*** Opening of Recorded information ***

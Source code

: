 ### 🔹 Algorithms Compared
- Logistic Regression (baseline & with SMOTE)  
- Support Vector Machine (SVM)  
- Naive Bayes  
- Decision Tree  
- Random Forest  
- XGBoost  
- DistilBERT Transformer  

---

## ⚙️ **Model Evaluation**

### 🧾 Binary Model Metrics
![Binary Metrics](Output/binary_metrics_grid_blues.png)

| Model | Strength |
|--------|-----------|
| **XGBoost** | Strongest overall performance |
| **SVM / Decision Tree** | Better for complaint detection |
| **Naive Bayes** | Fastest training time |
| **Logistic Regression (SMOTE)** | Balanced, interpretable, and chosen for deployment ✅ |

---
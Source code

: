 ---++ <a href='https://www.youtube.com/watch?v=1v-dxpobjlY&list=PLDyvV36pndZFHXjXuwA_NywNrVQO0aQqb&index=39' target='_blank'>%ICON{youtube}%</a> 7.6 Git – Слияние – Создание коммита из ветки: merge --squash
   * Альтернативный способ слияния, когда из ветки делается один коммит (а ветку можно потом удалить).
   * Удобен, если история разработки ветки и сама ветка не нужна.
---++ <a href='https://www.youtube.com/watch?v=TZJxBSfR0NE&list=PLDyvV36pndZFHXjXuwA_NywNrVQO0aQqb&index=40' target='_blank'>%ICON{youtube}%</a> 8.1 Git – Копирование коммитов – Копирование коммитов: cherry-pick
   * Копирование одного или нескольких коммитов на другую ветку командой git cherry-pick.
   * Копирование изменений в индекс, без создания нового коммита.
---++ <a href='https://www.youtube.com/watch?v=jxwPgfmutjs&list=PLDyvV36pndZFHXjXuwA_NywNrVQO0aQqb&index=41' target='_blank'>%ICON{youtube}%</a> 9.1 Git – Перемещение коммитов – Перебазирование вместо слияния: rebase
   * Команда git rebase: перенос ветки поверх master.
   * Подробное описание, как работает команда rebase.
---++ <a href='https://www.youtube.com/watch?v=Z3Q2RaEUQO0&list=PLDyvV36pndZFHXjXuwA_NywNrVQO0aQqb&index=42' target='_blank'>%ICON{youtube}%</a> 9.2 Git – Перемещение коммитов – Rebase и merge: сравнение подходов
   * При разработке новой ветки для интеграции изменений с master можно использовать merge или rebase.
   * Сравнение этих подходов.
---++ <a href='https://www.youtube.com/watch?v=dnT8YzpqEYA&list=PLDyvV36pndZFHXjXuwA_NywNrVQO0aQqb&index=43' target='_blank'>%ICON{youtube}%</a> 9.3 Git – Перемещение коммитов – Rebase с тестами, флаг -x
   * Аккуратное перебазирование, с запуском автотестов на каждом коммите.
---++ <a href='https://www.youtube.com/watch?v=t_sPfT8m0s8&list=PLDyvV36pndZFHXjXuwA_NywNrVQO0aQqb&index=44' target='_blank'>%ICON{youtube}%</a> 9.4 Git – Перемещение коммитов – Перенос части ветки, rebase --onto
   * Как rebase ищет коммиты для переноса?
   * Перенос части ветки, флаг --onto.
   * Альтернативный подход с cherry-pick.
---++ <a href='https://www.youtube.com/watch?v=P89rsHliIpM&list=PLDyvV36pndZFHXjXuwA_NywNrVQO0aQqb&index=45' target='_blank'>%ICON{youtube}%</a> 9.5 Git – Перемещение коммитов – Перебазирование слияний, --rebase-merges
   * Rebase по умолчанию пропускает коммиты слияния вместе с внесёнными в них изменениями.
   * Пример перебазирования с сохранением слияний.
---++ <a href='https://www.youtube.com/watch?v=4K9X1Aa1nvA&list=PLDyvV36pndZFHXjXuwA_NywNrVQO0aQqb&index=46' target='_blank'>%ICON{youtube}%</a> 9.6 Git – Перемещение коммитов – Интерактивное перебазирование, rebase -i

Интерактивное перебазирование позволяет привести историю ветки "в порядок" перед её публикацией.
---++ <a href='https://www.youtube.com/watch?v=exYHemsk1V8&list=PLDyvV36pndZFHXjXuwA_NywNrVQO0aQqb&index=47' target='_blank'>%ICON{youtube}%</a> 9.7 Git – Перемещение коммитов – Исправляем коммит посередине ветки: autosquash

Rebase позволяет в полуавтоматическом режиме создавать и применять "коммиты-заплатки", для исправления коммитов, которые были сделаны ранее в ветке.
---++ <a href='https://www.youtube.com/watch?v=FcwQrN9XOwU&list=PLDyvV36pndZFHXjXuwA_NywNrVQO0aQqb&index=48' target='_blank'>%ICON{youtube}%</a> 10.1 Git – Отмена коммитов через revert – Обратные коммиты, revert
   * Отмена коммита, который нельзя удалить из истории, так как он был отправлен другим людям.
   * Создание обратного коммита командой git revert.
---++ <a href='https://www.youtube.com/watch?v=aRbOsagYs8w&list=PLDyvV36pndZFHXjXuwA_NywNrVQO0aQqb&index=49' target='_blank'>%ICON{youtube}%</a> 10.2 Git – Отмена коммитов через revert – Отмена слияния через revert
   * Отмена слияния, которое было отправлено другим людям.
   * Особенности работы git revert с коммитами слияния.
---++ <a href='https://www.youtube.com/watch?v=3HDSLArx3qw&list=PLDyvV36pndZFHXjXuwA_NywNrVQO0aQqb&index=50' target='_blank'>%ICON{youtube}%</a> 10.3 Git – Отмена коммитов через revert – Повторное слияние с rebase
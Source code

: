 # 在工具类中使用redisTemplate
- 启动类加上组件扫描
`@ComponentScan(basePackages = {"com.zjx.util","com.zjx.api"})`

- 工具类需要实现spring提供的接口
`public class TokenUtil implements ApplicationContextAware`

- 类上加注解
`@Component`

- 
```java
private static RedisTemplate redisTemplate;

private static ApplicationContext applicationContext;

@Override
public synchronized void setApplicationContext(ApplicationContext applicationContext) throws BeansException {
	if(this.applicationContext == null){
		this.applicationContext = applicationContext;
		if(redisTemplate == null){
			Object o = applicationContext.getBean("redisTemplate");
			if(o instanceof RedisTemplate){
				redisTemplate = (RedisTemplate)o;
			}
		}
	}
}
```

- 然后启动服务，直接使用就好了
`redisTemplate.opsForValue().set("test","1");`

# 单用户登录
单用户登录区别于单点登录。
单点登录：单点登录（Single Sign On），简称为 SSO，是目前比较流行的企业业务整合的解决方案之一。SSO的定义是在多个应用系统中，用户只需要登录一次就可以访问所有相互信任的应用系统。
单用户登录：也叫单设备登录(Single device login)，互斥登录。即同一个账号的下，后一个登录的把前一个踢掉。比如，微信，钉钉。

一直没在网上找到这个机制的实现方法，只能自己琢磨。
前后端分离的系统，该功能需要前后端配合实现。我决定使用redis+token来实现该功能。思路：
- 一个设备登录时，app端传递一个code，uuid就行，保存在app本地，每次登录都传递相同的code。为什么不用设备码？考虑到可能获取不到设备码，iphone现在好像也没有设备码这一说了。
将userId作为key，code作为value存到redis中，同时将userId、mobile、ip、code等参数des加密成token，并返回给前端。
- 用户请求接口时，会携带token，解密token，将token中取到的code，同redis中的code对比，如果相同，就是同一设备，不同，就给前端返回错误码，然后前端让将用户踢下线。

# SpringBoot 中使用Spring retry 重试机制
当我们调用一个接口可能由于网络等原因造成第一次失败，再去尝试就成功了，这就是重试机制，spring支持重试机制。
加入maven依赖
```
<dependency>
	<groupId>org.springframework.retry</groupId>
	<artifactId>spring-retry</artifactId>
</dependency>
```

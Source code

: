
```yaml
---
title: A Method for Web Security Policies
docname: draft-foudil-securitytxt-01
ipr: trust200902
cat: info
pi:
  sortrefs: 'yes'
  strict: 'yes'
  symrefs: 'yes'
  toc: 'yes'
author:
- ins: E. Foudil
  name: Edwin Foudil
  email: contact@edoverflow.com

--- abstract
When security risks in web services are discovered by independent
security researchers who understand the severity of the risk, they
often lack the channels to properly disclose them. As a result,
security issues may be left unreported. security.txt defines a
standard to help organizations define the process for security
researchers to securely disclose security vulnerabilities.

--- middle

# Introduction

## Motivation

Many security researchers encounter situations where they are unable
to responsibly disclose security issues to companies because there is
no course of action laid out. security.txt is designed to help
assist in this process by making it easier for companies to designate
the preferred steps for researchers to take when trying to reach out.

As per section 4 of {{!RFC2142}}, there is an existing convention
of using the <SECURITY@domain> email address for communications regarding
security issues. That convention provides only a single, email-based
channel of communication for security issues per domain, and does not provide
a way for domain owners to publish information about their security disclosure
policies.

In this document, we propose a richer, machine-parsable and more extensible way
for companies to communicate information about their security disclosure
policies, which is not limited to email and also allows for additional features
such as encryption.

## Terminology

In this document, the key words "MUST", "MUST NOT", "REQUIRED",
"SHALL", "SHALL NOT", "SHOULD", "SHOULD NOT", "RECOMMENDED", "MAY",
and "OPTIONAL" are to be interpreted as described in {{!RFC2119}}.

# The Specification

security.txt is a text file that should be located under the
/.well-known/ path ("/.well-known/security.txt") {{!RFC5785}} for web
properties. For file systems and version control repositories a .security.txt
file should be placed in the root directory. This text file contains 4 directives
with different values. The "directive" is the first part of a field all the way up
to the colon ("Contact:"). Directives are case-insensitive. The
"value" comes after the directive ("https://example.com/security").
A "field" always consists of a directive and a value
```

*** Close of Recorded information ***

From the records above, give again exactly the lines running from the line with "командой git cherry-pick." to the line with "Сравнение этих подходов.", inclusive.

* Output for this exercise:
   * Копирование одного или нескольких коммитов на другую ветку командой git cherry-pick.
   * Копирование изменений в индекс, без создания нового коммита.
---++ <a href='https://www.youtube.com/watch?v=jxwPgfmutjs&list=PLDyvV36pndZFHXjXuwA_NywNrVQO0aQqb&index=41' target='_blank'>%ICON{youtube}%</a> 9.1 Git – Перемещение коммитов – Перебазирование вместо слияния: rebase
   * Команда git rebase: перенос ветки поверх master.
   * Подробное описание, как работает команда rebase.
---++ <a href='https://www.youtube.com/watch?v=Z3Q2RaEUQO0&list=PLDyvV36pndZFHXjXuwA_NywNrVQO0aQqb&index=42' target='_blank'>%ICON{youtube}%</a> 9.2 Git – Перемещение коммитов – Rebase и merge: сравнение подходов
   * При разработке новой ветки для интеграции изменений с master можно использовать merge или rebase.
   * Сравнение этих подходов.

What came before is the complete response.